• [Extracted data entries]
------------------------------
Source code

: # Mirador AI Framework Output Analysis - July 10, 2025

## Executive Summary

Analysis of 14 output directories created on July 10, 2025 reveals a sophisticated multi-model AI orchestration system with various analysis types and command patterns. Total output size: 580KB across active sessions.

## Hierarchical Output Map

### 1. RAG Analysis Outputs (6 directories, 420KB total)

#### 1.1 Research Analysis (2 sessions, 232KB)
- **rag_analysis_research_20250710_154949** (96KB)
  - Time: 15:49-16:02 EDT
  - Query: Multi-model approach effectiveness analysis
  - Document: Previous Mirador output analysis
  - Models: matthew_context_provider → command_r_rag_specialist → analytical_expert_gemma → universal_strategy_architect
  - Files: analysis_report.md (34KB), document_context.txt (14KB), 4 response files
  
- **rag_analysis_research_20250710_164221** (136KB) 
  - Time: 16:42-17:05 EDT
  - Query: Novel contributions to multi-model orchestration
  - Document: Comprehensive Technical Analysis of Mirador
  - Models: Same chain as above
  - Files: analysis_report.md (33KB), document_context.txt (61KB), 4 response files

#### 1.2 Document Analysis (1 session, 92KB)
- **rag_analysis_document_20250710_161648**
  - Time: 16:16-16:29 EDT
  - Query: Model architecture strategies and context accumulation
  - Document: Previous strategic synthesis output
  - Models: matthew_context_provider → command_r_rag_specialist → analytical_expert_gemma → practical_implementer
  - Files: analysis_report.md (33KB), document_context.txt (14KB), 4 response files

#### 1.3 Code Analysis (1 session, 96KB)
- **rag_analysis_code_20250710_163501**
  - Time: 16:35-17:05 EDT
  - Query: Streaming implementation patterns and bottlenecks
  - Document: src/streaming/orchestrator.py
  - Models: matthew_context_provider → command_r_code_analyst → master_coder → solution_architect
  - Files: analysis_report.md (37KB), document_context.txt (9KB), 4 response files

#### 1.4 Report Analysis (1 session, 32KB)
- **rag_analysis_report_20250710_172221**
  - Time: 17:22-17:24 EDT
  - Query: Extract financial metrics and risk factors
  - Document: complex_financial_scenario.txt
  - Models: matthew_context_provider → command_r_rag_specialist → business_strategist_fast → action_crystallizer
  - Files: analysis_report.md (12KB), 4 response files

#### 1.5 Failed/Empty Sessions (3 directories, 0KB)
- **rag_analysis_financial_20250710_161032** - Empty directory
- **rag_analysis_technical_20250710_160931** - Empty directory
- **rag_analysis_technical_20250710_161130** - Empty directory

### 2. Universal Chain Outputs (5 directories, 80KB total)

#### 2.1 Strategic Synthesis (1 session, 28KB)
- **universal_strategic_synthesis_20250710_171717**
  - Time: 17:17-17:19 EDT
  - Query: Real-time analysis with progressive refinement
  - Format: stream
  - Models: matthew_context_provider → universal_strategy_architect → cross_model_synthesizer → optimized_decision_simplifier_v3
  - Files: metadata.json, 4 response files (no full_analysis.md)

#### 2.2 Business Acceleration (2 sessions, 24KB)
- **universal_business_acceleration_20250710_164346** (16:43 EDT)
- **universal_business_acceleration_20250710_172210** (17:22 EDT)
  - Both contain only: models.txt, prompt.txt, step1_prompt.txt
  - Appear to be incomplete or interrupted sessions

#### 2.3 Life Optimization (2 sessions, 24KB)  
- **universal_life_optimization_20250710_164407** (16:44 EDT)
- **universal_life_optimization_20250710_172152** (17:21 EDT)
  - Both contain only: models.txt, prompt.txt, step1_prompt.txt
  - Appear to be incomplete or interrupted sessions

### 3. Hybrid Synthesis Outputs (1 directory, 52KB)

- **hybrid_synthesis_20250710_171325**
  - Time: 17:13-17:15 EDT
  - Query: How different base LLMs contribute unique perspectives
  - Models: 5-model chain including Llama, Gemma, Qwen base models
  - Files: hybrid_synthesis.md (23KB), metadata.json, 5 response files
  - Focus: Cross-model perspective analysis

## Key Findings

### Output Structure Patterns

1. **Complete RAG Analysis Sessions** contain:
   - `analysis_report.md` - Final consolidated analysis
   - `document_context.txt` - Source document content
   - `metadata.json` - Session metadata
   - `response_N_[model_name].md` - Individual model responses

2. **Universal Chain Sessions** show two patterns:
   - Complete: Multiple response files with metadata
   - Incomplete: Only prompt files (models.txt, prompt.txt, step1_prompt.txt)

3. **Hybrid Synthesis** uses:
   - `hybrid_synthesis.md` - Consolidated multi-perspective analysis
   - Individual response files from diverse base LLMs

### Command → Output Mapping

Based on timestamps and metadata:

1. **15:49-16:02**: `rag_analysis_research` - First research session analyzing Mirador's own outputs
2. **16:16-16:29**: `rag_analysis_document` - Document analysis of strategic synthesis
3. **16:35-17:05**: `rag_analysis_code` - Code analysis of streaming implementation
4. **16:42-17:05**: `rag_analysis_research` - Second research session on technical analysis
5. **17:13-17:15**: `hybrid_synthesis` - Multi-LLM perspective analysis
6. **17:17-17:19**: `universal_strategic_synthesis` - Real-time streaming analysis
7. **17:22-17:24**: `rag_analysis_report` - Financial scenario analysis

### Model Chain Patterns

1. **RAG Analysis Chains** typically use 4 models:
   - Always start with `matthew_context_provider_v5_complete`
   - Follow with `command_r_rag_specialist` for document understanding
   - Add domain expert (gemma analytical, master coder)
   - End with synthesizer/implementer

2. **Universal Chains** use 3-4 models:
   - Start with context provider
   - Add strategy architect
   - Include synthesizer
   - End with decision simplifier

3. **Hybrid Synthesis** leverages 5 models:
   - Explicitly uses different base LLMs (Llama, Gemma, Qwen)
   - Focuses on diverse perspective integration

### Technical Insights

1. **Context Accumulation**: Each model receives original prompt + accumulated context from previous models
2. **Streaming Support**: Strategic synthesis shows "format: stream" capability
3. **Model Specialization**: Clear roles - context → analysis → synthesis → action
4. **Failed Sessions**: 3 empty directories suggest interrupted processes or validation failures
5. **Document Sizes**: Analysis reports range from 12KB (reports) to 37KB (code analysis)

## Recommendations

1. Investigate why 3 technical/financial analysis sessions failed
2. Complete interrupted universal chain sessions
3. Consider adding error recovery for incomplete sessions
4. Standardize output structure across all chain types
------------------------------
Your response should be an exact copy of all the records.

• [YOUR SOLUTION]
Source code

: # Mirador AI Framework Output Analysis - July 10, 2025

## Executive Summary

Analysis of 14 output directories created on July 10, 2025 reveals a sophisticated multi-model AI orchestration system with various analysis types and command patterns. Total output size: 580KB across active sessions.

## Hierarchical Output Map

### 1. RAG Analysis Outputs (6 directories, 420KB total)

#### 1.1 Research Analysis (2 sessions, 232KB)
- **rag_analysis_research_20250710_154949** (96KB)
  - Time: 15:49-16:02 EDT
  - Query: Multi-model approach effectiveness analysis
  - Document: Previous Mirador output analysis
  - Models: matthew_context_provider → command_r_rag_specialist → analytical_expert_gemma → universal_strategy_architect
  - Files: analysis_report.md (34KB), document_context.txt (14KB), 4 response files
  
- **rag_analysis_research_20250710_164221** (136KB) 
  - Time: 16:42-17:05 EDT
  - Query: Novel contributions to multi-model orchestration
  - Document: Comprehensive Technical Analysis of Mirador
  - Models: Same chain as above
  - Files: analysis_report.md (33KB), document_context.txt (61KB), 4 response files

#### 1.2 Document Analysis (1 session, 92KB)
- **rag_analysis_document_20250710_161648**
  - Time: 16:16-16:29 EDT
  - Query: Model architecture strategies and context accumulation
  - Document: Previous strategic synthesis output
  - Models: matthew_context_provider → command_r_rag_specialist → analytical_expert_gemma → practical_implementer
  - Files: analysis_report.md (33KB), document_context.txt (14KB), 4 response files

#### 1.3 Code Analysis (1 session, 96KB)
- **rag_analysis_code_20250710_163501**
  - Time: 16:35-17:05 EDT
  - Query: Streaming implementation patterns and bottlenecks
  - Document: src/streaming/orchestrator.py
  - Models: matthew_context_provider → command_r_code_analyst → master_coder → solution_architect
  - Files: analysis_report.md (37KB), document_context.txt (9KB), 4 response files

#### 1.4 Report Analysis (1 session, 32KB)
- **rag_analysis_report_20250710_172221**
  - Time: 17:22-17:24 EDT
  - Query: Extract financial metrics and risk factors
  - Document: complex_financial_scenario.txt
  - Models: matthew_context_provider → command_r_rag_specialist → business_strategist_fast → action_crystallizer
  - Files: analysis_report.md (12KB), 4 response files

#### 1.5 Failed/Empty Sessions (3 directories, 0KB)
- **rag_analysis_financial_20250710_161032** - Empty directory
- **rag_analysis_technical_20250710_160931** - Empty directory
- **rag_analysis_technical_20250710_161130** - Empty directory

### 2. Universal Chain Outputs (5 directories, 80KB total)

#### 2.1 Strategic Synthesis (1 session, 28KB)
- **universal_strategic_synthesis_20250710_171717**
  - Time: 17:17-17:19 EDT
  - Query: Real-time analysis with progressive refinement
  - Format: stream
  - Models: matthew_context_provider → universal_strategy_architect → cross_model_synthesizer → optimized_decision_simplifier_v3
  - Files: metadata.json, 4 response files (no full_analysis.md)

#### 2.2 Business Acceleration (2 sessions, 24KB)
- **universal_business_acceleration_20250710_164346** (16:43 EDT)
- **universal_business_acceleration_20250710_172210** (17:22 EDT)
  - Both contain only: models.txt, prompt.txt, step1_prompt.txt
  - Appear to be incomplete or interrupted sessions

#### 2.3 Life Optimization (2 sessions, 24KB)  
- **universal_life_optimization_20250710_164407** (16:44 EDT)
- **universal_life_optimization_20250710_172152** (17:21 EDT)
  - Both contain only: models.txt, prompt.txt, step1_prompt.txt
  - Appear to be incomplete or interrupted sessions

### 3. Hybrid Synthesis Outputs (1 directory, 52KB)

- **hybrid_synthesis_20250710_171325**
  - Time: 17:13-17:15 EDT
  - Query: How different base LLMs contribute unique perspectives
  - Models: 5-model chain including Llama, Gemma, Qwen base models
  - Files: hybrid_synthesis.md (23KB), metadata.json, 5 response files
  - Focus: Cross-model perspective analysis

## Key Findings

### Output Structure Patterns

1. **Complete RAG Analysis Sessions** contain:
   - `analysis_report.md` - Final consolidated analysis
   - `document_context.txt` - Source document content
   - `metadata.json` - Session metadata
   - `response_N_[model_name].md` - Individual model responses

2. **Universal Chain Sessions** show two patterns:
   - Complete: Multiple response files with metadata
   - Incomplete: Only prompt files (models.txt, prompt.txt, step1_prompt.txt)

3. **Hybrid Synthesis** uses:
   - `hybrid_synthesis.md` - Consolidated multi-perspective analysis
   - Individual response files from diverse base LLMs

### Command → Output Mapping

Based on timestamps and metadata:

1. **15:49-16:02**: `rag_analysis_research` - First research session analyzing Mirador's own outputs
2. **16:16-16:29**: `rag_analysis_document` - Document analysis of strategic synthesis
3. **16:35-17:05**: `rag_analysis_code` - Code analysis of streaming implementation
4. **16:42-17:05**: `rag_analysis_research` - Second research session on technical analysis
5. **17:13-17:15**: `hybrid_synthesis` - Multi-LLM perspective analysis
6. **17:17-17:19**: `universal_strategic_synthesis` - Real-time streaming analysis
7. **17:22-17:24**: `rag_analysis_report` - Financial scenario analysis

### Model Chain Patterns

1. **RAG Analysis Chains** typically use 4 models:
   - Always start with `matthew_context_provider_v5_complete`
   - Follow with `command_r_rag_specialist` for document understanding
   - Add domain expert (gemma analytical, master coder)
   - End with synthesizer/implementer

2. **Universal Chains** use 3-4 models:
   - Start with context provider
   - Add strategy architect
   - Include synthesizer
   - End with decision simplifier

3. **Hybrid Synthesis** leverages 5 models:
   - Explicitly uses different base LLMs (Llama, Gemma, Qwen)
   - Focuses on diverse perspective integration

### Technical Insights

1. **Context Accumulation**: Each model receives original prompt + accumulated context from previous models
2. **Streaming Support**: Strategic synthesis shows "format: stream" capability
3. **Model Specialization**: Clear roles - context → analysis → synthesis → action
4. **Failed Sessions**: 3 empty directories suggest interrupted processes or validation failures
5. **Document Sizes**: Analysis reports range from 12KB (reports) to 37KB (code analysis)

## Recommendations

1. Investigate why 3 technical/financial analysis sessions failed
2. Complete interrupted universal chain sessions
3. Consider adding error recovery for incomplete sessions
4. Standardize output structure across all chain types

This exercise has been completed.